Print the lines that run from the line with "99.99% availability" to the line with "- S3 Managed Keys - SSE-S3", keeping both end lines, exactly as they appear in the entries below, and nothing else.

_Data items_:
* * * *
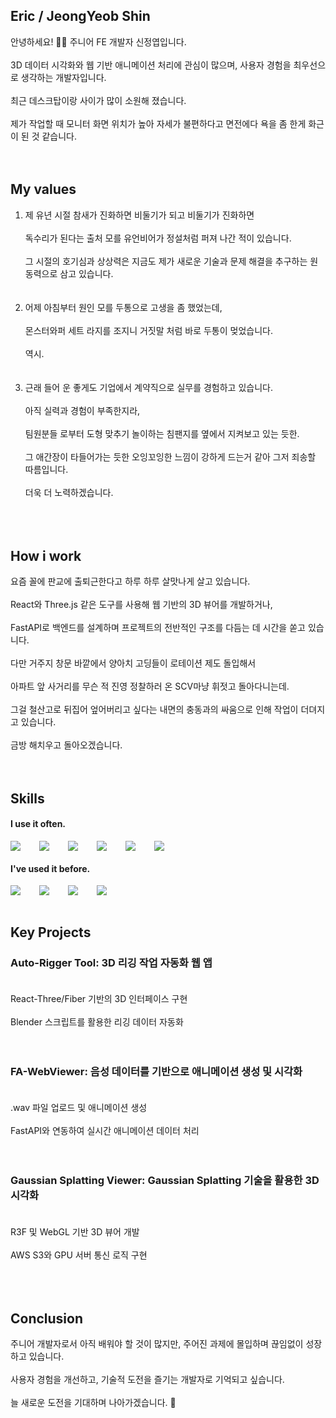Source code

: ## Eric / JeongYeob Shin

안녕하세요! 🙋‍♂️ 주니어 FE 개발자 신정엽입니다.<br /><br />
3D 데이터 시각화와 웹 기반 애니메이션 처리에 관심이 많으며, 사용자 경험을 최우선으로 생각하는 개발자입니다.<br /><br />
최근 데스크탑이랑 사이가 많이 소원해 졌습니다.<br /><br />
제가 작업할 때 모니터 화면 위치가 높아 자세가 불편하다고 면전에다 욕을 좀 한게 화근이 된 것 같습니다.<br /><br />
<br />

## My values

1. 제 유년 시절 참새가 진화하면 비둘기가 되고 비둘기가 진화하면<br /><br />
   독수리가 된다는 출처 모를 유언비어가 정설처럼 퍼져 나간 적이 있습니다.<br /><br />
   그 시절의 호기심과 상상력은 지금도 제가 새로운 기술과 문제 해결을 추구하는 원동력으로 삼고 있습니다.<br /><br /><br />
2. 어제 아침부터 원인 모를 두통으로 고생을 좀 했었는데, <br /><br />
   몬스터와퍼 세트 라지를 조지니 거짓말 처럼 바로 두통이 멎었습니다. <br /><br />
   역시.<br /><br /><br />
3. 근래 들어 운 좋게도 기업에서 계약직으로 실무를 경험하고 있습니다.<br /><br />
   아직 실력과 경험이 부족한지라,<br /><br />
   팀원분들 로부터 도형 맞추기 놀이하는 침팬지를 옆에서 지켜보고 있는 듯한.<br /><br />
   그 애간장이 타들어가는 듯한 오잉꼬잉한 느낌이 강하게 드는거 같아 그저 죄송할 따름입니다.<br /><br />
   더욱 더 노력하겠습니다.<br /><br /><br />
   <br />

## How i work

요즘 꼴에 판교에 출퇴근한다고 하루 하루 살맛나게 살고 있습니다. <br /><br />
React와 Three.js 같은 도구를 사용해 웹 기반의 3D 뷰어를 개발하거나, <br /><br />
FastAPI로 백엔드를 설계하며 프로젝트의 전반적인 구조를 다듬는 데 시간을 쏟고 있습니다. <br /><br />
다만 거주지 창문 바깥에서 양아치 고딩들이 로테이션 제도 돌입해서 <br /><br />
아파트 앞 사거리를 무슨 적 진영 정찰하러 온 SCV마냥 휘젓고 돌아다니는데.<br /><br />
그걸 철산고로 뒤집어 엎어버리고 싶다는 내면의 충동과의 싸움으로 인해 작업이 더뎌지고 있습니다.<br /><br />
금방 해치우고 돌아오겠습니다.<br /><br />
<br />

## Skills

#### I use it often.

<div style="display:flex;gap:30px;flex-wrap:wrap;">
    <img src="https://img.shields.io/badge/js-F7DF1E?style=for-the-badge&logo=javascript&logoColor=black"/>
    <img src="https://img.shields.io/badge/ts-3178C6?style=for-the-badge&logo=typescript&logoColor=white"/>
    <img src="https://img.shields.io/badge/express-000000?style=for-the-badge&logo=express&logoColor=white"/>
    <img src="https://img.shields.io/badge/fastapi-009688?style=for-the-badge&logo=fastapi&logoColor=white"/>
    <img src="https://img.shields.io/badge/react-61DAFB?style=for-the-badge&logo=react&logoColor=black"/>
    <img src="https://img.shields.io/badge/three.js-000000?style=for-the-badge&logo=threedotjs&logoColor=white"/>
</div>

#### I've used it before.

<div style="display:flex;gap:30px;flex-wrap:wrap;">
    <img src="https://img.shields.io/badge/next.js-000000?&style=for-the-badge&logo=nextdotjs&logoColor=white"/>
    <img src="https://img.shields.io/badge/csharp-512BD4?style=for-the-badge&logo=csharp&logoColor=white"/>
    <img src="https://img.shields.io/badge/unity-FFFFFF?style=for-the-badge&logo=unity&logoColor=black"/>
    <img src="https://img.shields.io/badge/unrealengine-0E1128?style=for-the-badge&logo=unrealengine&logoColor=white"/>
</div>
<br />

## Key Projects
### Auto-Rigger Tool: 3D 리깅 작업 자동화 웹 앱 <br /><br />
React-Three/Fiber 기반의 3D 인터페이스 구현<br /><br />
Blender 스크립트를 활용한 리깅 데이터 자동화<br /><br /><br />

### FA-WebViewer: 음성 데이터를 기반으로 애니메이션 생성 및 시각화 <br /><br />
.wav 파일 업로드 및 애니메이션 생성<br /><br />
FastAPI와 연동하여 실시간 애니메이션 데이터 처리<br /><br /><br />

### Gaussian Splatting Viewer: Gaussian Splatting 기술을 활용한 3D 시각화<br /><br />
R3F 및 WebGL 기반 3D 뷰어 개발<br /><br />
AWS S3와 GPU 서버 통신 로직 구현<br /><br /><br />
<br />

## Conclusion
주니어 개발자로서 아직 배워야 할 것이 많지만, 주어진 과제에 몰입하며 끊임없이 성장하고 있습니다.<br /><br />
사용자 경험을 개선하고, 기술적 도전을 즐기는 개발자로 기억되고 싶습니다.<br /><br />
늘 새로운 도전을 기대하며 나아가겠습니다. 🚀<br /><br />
* * * *
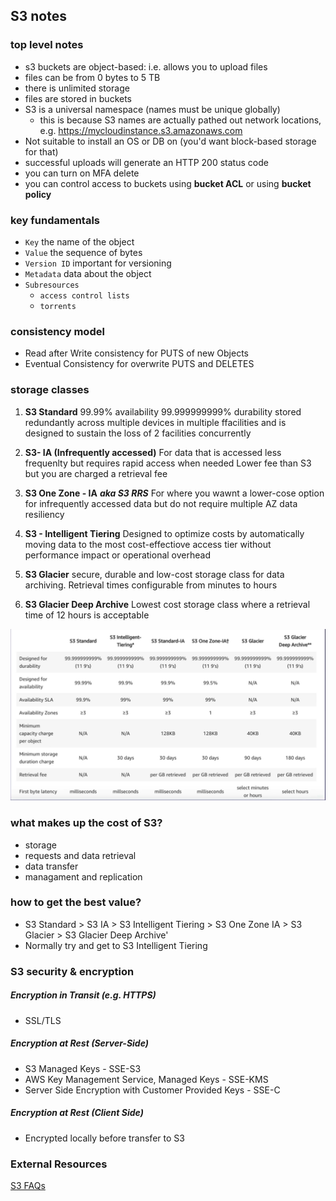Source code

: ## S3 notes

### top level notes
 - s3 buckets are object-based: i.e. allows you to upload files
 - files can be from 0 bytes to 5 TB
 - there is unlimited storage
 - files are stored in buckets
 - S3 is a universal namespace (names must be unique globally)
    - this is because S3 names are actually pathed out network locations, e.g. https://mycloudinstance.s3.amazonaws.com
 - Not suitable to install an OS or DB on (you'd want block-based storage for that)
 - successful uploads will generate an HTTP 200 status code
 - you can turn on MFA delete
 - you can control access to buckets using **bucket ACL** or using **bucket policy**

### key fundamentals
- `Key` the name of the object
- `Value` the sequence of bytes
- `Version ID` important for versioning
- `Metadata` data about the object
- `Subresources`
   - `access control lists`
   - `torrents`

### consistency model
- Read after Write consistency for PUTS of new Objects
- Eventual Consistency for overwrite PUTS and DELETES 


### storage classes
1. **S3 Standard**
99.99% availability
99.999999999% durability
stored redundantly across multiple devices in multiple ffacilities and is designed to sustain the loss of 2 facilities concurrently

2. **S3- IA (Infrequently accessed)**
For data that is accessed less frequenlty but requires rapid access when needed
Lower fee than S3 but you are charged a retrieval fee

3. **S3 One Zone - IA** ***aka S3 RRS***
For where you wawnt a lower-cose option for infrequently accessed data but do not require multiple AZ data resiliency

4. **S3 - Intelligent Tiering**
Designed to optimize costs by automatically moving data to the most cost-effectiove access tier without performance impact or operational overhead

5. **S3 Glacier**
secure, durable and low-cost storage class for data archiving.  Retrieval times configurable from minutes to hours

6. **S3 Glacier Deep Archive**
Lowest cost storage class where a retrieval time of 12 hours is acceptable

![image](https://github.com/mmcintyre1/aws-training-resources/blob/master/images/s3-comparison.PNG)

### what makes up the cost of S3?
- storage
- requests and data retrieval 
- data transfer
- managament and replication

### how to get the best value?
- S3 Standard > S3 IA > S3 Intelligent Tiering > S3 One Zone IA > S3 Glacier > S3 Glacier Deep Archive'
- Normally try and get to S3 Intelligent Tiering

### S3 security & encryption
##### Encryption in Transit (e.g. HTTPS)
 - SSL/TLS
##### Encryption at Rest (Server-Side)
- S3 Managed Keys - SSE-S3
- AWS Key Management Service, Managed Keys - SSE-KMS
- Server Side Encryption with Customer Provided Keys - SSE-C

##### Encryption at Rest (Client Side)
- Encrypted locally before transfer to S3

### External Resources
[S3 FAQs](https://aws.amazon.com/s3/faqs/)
* * * *
_Task output_:
99.99% availability
99.999999999% durability
stored redundantly across multiple devices in multiple ffacilities and is designed to sustain the loss of 2 facilities concurrently

2. **S3- IA (Infrequently accessed)**
For data that is accessed less frequenlty but requires rapid access when needed
Lower fee than S3 but you are charged a retrieval fee

3. **S3 One Zone - IA** ***aka S3 RRS***
For where you wawnt a lower-cose option for infrequently accessed data but do not require multiple AZ data resiliency

4. **S3 - Intelligent Tiering**
Designed to optimize costs by automatically moving data to the most cost-effectiove access tier without performance impact or operational overhead

5. **S3 Glacier**
secure, durable and low-cost storage class for data archiving.  Retrieval times configurable from minutes to hours

6. **S3 Glacier Deep Archive**
Lowest cost storage class where a retrieval time of 12 hours is acceptable

![image](https://github.com/mmcintyre1/aws-training-resources/blob/master/images/s3-comparison.PNG)

### what makes up the cost of S3?
- storage
- requests and data retrieval 
- data transfer
- managament and replication

### how to get the best value?
- S3 Standard > S3 IA > S3 Intelligent Tiering > S3 One Zone IA > S3 Glacier > S3 Glacier Deep Archive'
- Normally try and get to S3 Intelligent Tiering

### S3 security & encryption
##### Encryption in Transit (e.g. HTTPS)
 - SSL/TLS
##### Encryption at Rest (Server-Side)
- S3 Managed Keys - SSE-S3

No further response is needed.